Vilazodone (Viibryd) is a serotonin1A partial agonist and reuptake inhibitor labeled for the treatment of major depressive disorder in adults.
|Cost of one month of treatment*
|10 mg per day, increasing over two weeks to 40 mg per day
|10-, 20-, and 40-mg tablets
|$149 for 30 tablets (prices are identical for 10-, 20-, and 40-mg tablets)
Vilazodone causes few serious adverse effects, although long-term safety has not been established.1 In a one-year open-label case series, 3.8% of patients experienced serious adverse effects, including pneumonia, suicidal ideation or behavior, and serotonin syndrome.1 As with other antidepressants, vilazodone carries a boxed warning for increased risk of suicidality in patients 24 years and younger.2 Vilazodone is contraindicated in patients taking monoamine oxidase inhibitors, and its use should be avoided with other serotonergic drugs, including antidepressants, tramadol (Ultram), and triptans.2 Vilazodone does not cause electrocardiographic changes or significant abnormal findings on basic laboratory tests.1–4 Strong inhibitors of the cytochrome P450 3A4 liver enzyme, such as ketoconazole, may cause excessive accumulation of vilazodone; therefore, the dosage of vilazodone should be reduced to 20 mg per day when used concurrently with these types of medications.2,5
About one in 14 patients taking vilazodone for eight weeks will discontinue the medication because of unwanted effects, which is about twice as common as in patients taking placebo.2–4 The most common adverse effects are nausea and diarrhea, although these are usually transient.2–4 Less commonly, vilazodone may cause dizziness, insomnia, vomiting, abnormal dreams, akathisia, palpitations, tremor, and paresthesias.2–4 Vilazodone causes sexual dysfunction in about 16% of men and 5% of women.2–4 Patients can expect to gain about 3.8 lb (1.7 kg) after 12 months.1
Vilazodone has not been studied in patients who have mild to moderate major depression. It has been studied in patients with moderate to severe depression, with investigators looking at clinical remission and treatment response (characterized as a 50% or greater reduction in depression score). Among outpatients with moderate to severe depression, vilazodone will induce clinical remission in about 25% of patients compared with 18% taking placebo,2–4 with one additional patient achieving relief after eight weeks for every 14 patients treated with vilazodone compared with placebo (number needed to treat [NNT] = 14; 95% confidence interval [CI], 8 to 55).2–4 Similarly, about 42% of patients who have moderate to severe depression will respond to treatment (NNT = 8; 95% CI, 6 to 16).2–4 To date, no research has been conducted to determine the rate of relapse in patients taking vilazodone. There are no studies comparing vilazodone with other depression treatments.

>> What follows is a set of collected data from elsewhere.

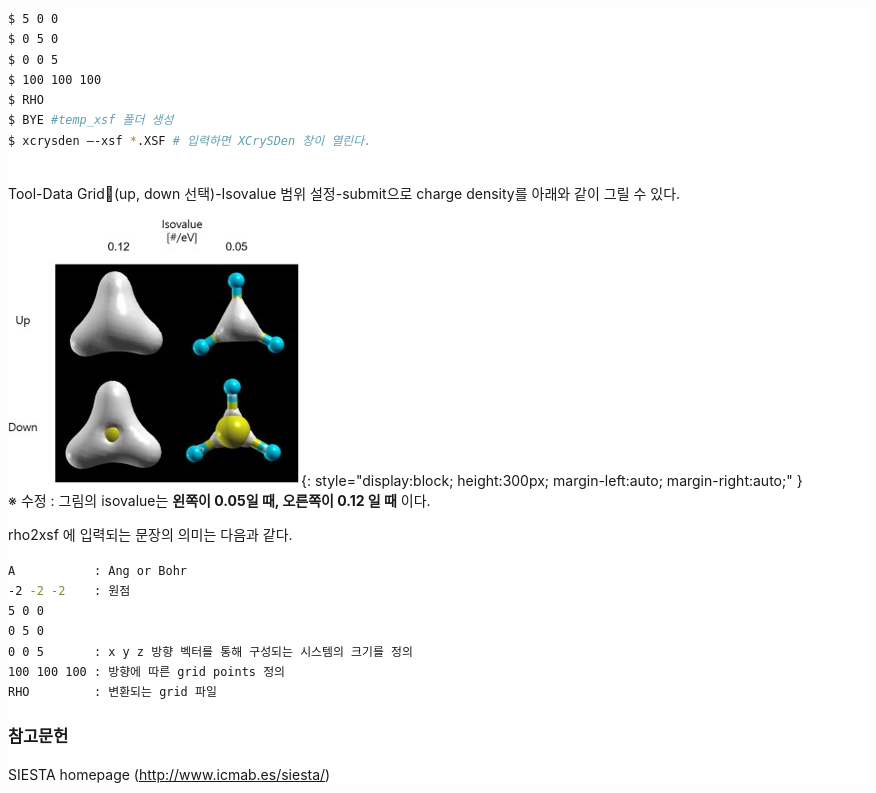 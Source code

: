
 ```bash
$ 5 0 0
$ 0 5 0
$ 0 0 5
$ 100 100 100
$ RHO
$ BYE #temp_xsf 폴더 생성
$ xcrysden –-xsf *.XSF # 입력하면 XCrySDen 창이 열린다.
```
<br>
Tool-Data Grid(up, down 선택)-Isovalue 범위 설정-submit으로 charge density를 아래와 같이 그릴 수 있다.

![03_016](img/03/03_016.jpg){: style="display:block; height:300px; margin-left:auto; margin-right:auto;" }
<br> ※ 수정 : 그림의 isovalue는 **왼쪽이 0.05일 때, 오른쪽이 0.12 일 때** 이다.

rho2xsf 에 입력되는 문장의 의미는 다음과 같다.

```bash
A           : Ang or Bohr
-2 -2 -2    : 원점
5 0 0
0 5 0 
0 0 5       : x y z 방향 벡터를 통해 구성되는 시스템의 크기를 정의
100 100 100 : 방향에 따른 grid points 정의
RHO         : 변환되는 grid 파일 
```

### 참고문헌
SIESTA homepage (<http://www.icmab.es/siesta/>) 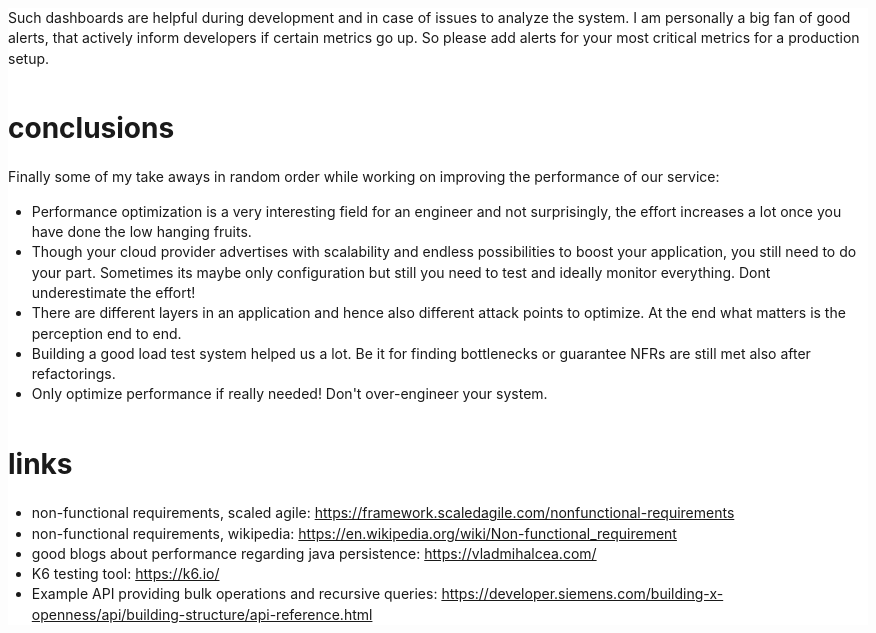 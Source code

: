 Such dashboards are helpful during development and in case of issues to analyze the system. I am personally a big fan of good alerts, that actively inform developers if certain metrics go up. So please add alerts for your most critical metrics for a production setup.

# conclusions

Finally some of my take aways in random order while working on improving the performance of our service:

- Performance optimization is a very interesting field for an engineer and not surprisingly, the effort increases a lot once you have done the low hanging fruits.
- Though your cloud provider advertises with scalability and endless possibilities to boost your application, you still need to do your part. Sometimes its maybe only configuration but still you need to test and ideally monitor everything. Dont underestimate the effort!
- There are different layers in an application and hence also different attack points to optimize. At the end what matters is the perception end to end.
- Building a good load test system helped us a lot. Be it for finding bottlenecks or guarantee NFRs are still met also after refactorings.
- Only optimize performance if really needed! Don't over-engineer your system.


# links
- non-functional requirements, scaled agile: https://framework.scaledagile.com/nonfunctional-requirements
- non-functional requirements, wikipedia: https://en.wikipedia.org/wiki/Non-functional_requirement
- good blogs about performance regarding java persistence: https://vladmihalcea.com/
- K6 testing tool: https://k6.io/
- Example API providing bulk operations and recursive queries: https://developer.siemens.com/building-x-openness/api/building-structure/api-reference.html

The available evidence does not support the routine use of vilazodone in the treatment of depression. It is significantly more expensive than generic alternatives and is no more effective for moderate to severe depression than selective serotonin reuptake inhibitors or tricyclic antidepressants.8 Furthermore, vilazodone has not been studied in the treatment of mild to moderate depression, the kind most commonly seen by family physicians. Although vilazodone appears to be safe for long-term use based on a small study of one year's duration, other antidepressants have much more research supporting their long-term safety.